The surge topped off an incredible share price rally over the past six months. Since a June 2019 low of $US179, the shares have risen by more than 200 per cent, causing $US11.45 billion ($16.9 billion) in losses for short-sellers, according to figures from analysts S3 Partners.
In 2020 alone, short-sellers have lost $US3.6 billion as the company broke through the crucial $US100 billion valuation threshold, putting Musk in line for a £260 million ($501 million) payday.
Musk, 48, owns about a fifth of Tesla’s outstanding stock, which comprises the bulk of his fortune, while his closely held Space Exploration Technologies accounts for about $US14.6 billion.
The share rally has been based in part on Tesla’s faster-than-expected establishment of its China manufacturing operations. In October it announced that its new Shanghai gigafactory had already begun production of its Model 3 cars, and added that the new Model Y SUV would begin production this summer, also ahead of schedule.
It also unveiled a shock profit, confounding Wall Street expectations and thrilling loyal investors, many of whom celebrated by taunting their sceptical opponents on social media.

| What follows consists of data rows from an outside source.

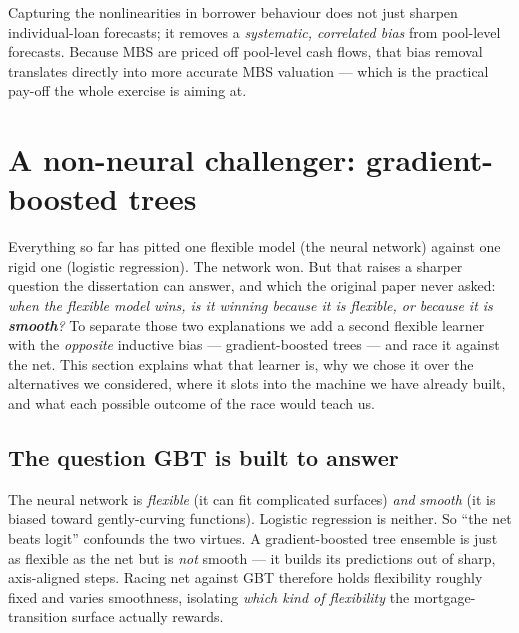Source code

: \documentclass[11pt]{article}
\begin{document}
\begin{keyidea}
Capturing the nonlinearities in borrower behaviour does not just sharpen individual-loan
forecasts; it removes a \emph{systematic, correlated bias} from pool-level forecasts. Because
MBS are priced off pool-level cash flows, that bias removal translates directly into more
accurate MBS valuation --- which is the practical pay-off the whole exercise is aiming at.
\end{keyidea}

\section{A non-neural challenger: gradient-boosted trees}
\label{sec:gbt}

Everything so far has pitted one flexible model (the neural network) against one rigid one
(logistic regression). The network won. But that raises a sharper question the dissertation
can answer, and which the original paper never asked: \emph{when the flexible model wins, is
it winning because it is flexible, or because it is \textbf{smooth}?} To separate those two
explanations we add a second flexible learner with the \emph{opposite} inductive bias ---
gradient-boosted trees --- and race it against the net. This section explains what that
learner is, why we chose it over the alternatives we considered, where it slots into the
machine we have already built, and what each possible outcome of the race would teach us.

\subsection{The question GBT is built to answer}

\begin{keyidea}
The neural network is \emph{flexible} (it can fit complicated surfaces) \emph{and} \emph{smooth}
(it is biased toward gently-curving functions). Logistic regression is neither. So ``the net
beats logit'' confounds the two virtues. A gradient-boosted tree ensemble is just as flexible
as the net but is \emph{not} smooth --- it builds its predictions out of sharp, axis-aligned
steps. Racing net against GBT therefore holds flexibility roughly fixed and varies smoothness,
isolating \emph{which kind of flexibility} the mortgage-transition surface actually rewards.
\end{keyidea}
\end{document}
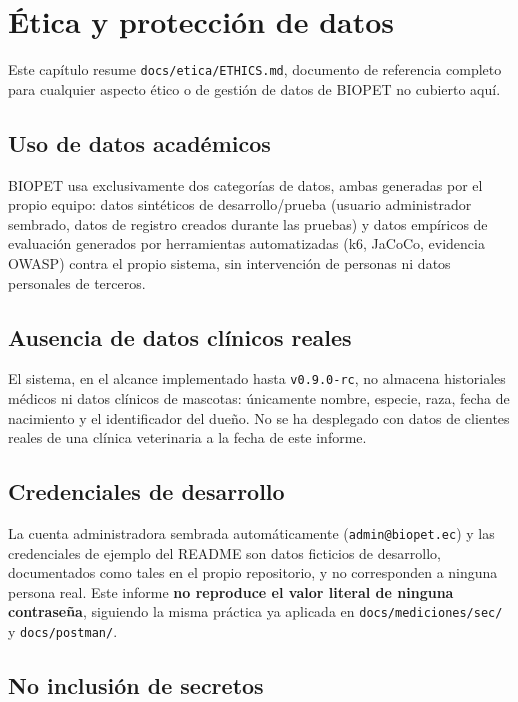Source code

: \chapter{\'Etica y protecci\'on de datos}
\label{cap:etica}

Este cap\'itulo resume \texttt{docs/etica/ETHICS.md}, documento de
referencia completo para cualquier aspecto \'etico o de gesti\'on de datos
de BIOPET no cubierto aqu\'i.

\section{Uso de datos acad\'emicos}

BIOPET usa exclusivamente dos categor\'ias de datos, ambas generadas por el
propio equipo: datos sint\'eticos de desarrollo/prueba (usuario
administrador sembrado, datos de registro creados durante las pruebas) y
datos emp\'iricos de evaluaci\'on generados por herramientas automatizadas
(k6, JaCoCo, evidencia OWASP) contra el propio sistema, sin intervenci\'on
de personas ni datos personales de terceros.

\section{Ausencia de datos cl\'inicos reales}

El sistema, en el alcance implementado hasta \texttt{v0.9.0-rc}, no
almacena historiales m\'edicos ni datos cl\'inicos de mascotas: \'unicamente
nombre, especie, raza, fecha de nacimiento y el identificador del due\~no.
No se ha desplegado con datos de clientes reales de una cl\'inica
veterinaria a la fecha de este informe.

\section{Credenciales de desarrollo}

La cuenta administradora sembrada autom\'aticamente
(\texttt{admin@biopet.ec}) y las credenciales de ejemplo del README son
datos ficticios de desarrollo, documentados como tales en el propio
repositorio, y no corresponden a ninguna persona real. Este informe
\textbf{no reproduce el valor literal de ninguna contrase\~na}, siguiendo
la misma pr\'actica ya aplicada en \texttt{docs/mediciones/sec/} y
\texttt{docs/postman/}.

\section{No inclusi\'on de secretos}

It was another reminder that Tesla’s audience is sharply divided between bulls and bears, both sides equally obsessed with the company.
The velocity and trajectory of the (share price) move has been jaw-dropping
Dan Ives, of Wedbush Securities
Bulls think Tesla is on track to be the most valuable company in the world, while bears believe it should be worth nothing at all. That dynamic isn’t going away, says Dan Ives, of Wedbush Securities.
“A lot of the bears, even though their conviction levels have increased, their hands have been forced and they are having to cover some of their shorts,” he says. “But the emotional bull-bear story continues to be a major line of demarcation.”
The figures suggest that overall, shorts are not pulling back as much as you might expect. While analysts say at least some of the rally is down to short-sellers covering their positions, during the 30 days to January 24 short interest actually grew by 0.5 per cent, figures from S3 Partners show.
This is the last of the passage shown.